Rock Cellar: Sugar Ray songs are still on the radio all the time. I personally probably hear Someday ten to fifteen times a week just driving around town to the supermarket and what-not. How’s that feel?
Mark McGrath: It feels like the first time, every time. People ask me what it’s like, and I remember when I used to ask other people what it’s like. You can’t really articulate what it’s like. It’s like asking what ‘celebrity’ is like.
I can tell you what a bee sting feels like but I can’t tell you what it feels like to hear something that surreal. I’m so thankful. Like you said, I’ll be walking through the mall or Gelson’s and I’ll hear Every Morning or Fly and someone will look at me and go ‘hey, it’s your song!’ and it’s awkward and weird but in the greatest way. I never thought in a million years that our songs would have any legs and people would still be talking about them. Never in a million years. Thanks to our producer David Kahne, who not only made them hits but made them classics, really.
We’re not the greatest band, I mentioned that earlier, but we wrote some pretty fuckin’ damn good songs that I’m very proud of and always will be.
Rock Cellar: That Weezer tribute song Rivers is pretty cool. You’re friends with Rivers and Nick Hexum from 311, since you recorded some songs involving them over the years, right?
Mark McGrath: Ironically, I’ve never even met Rivers Cuomo to this day. I’m just a gigantic fan. We were all transfixed by that first Weezer record. We got asked to do a song for the Scream 2 soundtrack after Fly blew up. We had this song, it didn’t make Floored for whatever reason, and it was our tribute to Rivers. It sort of felt like a Weezer song without the genius, so we named it Rivers and got a lot of love for that.

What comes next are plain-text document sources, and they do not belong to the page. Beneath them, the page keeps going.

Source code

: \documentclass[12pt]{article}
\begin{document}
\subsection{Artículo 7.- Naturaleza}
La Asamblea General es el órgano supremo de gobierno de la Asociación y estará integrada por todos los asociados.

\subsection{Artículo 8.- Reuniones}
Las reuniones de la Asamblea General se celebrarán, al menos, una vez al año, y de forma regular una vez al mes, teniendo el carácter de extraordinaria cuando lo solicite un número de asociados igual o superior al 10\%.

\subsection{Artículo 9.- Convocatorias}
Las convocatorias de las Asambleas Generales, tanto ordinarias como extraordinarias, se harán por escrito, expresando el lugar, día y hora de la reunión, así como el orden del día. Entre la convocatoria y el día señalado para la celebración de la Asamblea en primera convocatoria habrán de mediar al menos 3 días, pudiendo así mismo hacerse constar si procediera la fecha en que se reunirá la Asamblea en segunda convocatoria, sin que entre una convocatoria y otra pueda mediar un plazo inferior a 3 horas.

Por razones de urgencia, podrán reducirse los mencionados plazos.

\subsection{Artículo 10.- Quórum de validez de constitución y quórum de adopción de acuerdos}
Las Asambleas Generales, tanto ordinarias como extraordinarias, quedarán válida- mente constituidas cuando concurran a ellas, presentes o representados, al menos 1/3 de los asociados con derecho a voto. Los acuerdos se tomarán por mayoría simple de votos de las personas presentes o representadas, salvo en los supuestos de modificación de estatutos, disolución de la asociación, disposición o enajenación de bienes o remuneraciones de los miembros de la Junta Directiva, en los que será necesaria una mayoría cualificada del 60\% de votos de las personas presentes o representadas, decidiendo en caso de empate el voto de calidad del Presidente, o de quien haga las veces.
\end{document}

And later when we were making our record Music for Cougars he was submitting songs around, and Love is the Answer was one of them. We were looking for new songs and we liked that one, so we did. He never came to the studio, it was fully formed and written so he never came by. He’s still someone I’ve never met. He’s kind of elusive, Rivers.
Nick Hexum and 311 are a band …. he’s been a huge influence. They took us on our first real tour, our first arena tour in 1997. It was 311, Sugar Ray and Incubus, believe it or not, and we played these great arenas for the first time. All our rock star dreams came true, we had our first bus that we deserved since we were going platinum, it was such a great memory. So we became friends, obviously, and had such great memories.
When we were making our record we had “Stay On,” and 311 was in the studio next door at NRG in North Hollywood and Nick graciously came by and wrote his part right there, he made the song so much better and I wish we had released it as a single.
Rock Cellar: Final question, and it’s a silly 1990’s one: if you had to put together a Mount Rushmore of 1990s musicians, who’d you pick?
Mark McGrath: You have to have Kurt Cobain on there, right? You’d have to put Chris Cornell on there, and Anthony Kiedis for a little vibe … because Rage Against the Machine ushered in such a genre of music I’ll put Zack De la Rocha’s face there too.
Rock Cellar: You can’t go wrong there. Thanks for the chat!